The Santa Ynez Band of Chumash Indians Foundation has delivered $100,000 in donations to Santa Ynez Valley schools to help educators meet high-tech needs and the unique challenges distance learning has presented at the start of this school year.
The foundation’s Remote Learning Resources grant sizes were based on each school’s expressed need and its student enrollment. Using this formula, Santa Ynez Valley High School, which boasts the largest student population in the valley with an enrollment of 853, received the top grant of $32,175.
The high school has taken a creative approach to reducing the distance some students may be feeling while learning from home.
“This donation to our school district has allowed us to fund a community liaison position that will provide a critical point of contact with, and support for, valley families that are experiencing unique struggles with facilitating distance learning for their children,” said Scott Cory, superintendent of the Santa Ynez Valley High Union School District.
“The Santa Ynez Band of Chumash Indians continues to be amazing community partners with us,” he said.
The foundation’s Remote Learning Resource program was developed to help schools address unforeseen costs caused by COVID-19 restrictions.
The other 11 schools receiving donations were Ballard Elementary, Dunn High School, Dunn Middle School, Jonata Middle School, Los Olivos Elementary, Oak Valley Elementary, Santa Ynez Charter School, Santa Ynez Elementary, Santa Ynez Valley Christian Academy, Solvang Elementary and The Family School, with grants ranging from $14,625 to $2,500 for these schools.
Randal Haggard, superintendent of the Buellton Union School District, said donations to Oak Valley Elementary and Jonata Middle School will help some students gain access to the Internet.
“We have students who live on ranches and in areas that have shadow spots for cell service and wifi access, and connecting those families can be a significant expense,” he said. “These funds will help defray some of those costs.

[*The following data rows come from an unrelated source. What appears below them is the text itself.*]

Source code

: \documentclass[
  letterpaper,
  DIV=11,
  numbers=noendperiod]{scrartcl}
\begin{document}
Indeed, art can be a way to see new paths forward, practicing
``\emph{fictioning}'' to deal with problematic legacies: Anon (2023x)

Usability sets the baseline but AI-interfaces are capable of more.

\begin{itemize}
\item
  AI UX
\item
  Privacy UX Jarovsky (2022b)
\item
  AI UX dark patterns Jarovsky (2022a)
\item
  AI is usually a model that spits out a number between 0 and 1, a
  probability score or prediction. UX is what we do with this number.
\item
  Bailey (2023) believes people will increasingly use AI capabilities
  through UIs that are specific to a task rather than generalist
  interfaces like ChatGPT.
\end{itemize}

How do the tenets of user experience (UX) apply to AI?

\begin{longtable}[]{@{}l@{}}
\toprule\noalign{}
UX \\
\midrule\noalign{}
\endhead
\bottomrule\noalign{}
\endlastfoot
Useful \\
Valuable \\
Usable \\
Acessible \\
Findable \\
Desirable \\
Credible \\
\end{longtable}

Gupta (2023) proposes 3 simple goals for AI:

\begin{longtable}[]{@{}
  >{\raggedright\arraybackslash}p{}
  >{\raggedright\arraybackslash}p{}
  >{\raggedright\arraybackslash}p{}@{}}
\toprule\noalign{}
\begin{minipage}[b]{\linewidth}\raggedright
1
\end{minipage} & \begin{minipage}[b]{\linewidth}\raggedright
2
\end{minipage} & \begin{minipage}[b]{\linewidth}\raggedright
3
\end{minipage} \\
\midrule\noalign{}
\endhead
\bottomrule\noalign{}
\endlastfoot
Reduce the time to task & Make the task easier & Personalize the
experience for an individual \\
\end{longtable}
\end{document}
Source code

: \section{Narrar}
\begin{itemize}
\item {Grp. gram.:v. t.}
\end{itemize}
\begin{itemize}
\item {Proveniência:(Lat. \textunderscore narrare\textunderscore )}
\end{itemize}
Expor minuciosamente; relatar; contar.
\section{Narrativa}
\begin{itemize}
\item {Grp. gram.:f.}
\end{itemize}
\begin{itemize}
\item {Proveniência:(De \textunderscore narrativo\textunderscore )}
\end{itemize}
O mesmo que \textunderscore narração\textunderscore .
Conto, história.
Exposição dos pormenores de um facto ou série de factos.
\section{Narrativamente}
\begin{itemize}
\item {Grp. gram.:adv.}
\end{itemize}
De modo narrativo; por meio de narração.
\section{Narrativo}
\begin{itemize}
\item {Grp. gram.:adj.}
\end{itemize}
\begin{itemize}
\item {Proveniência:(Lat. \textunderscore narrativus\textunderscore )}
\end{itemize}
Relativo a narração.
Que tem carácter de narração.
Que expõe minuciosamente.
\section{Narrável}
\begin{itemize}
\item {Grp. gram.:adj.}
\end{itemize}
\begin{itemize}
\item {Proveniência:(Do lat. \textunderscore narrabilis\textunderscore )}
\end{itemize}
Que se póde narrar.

Also, it was the tribe’s generosity that helped us kick-start our one-to-one technology program, so this donation will be another shot in the arm for that effort.”
Haggard added that the gesture from the tribe represents the strength of the local community and its willingness to support its youth.
“At a time when we probably use the word unprecedented too frequently, this is truly a situation we’ve never experienced before,” he said of distance learning during a pandemic. “A donation like this meets the immediate needs. I can’t say enough about how grateful we are to have our community reaching out and being a safety net during this incredibly difficult time.”
Kenneth Kahn, tribal chairman for the Santa Ynez Band of Chumash Indians, said the foundation’s board has been inspired by the extraordinary lengths schools have gone to ensuring students are successful in today’s new learning environment.
“Our tribe places a high value on education, and we felt it was important to help our local schools with additional funds during these challenging times,” he said. “We’re proud to be part of a community that will go the extra mile to meet the educational needs for our future leaders and innovators.”
The Santa Ynez Band of Chumash Indians has donated more than $25 million to hundreds of groups, organizations and schools in the community and across the nation as part of the tribe’s long-standing tradition of giving.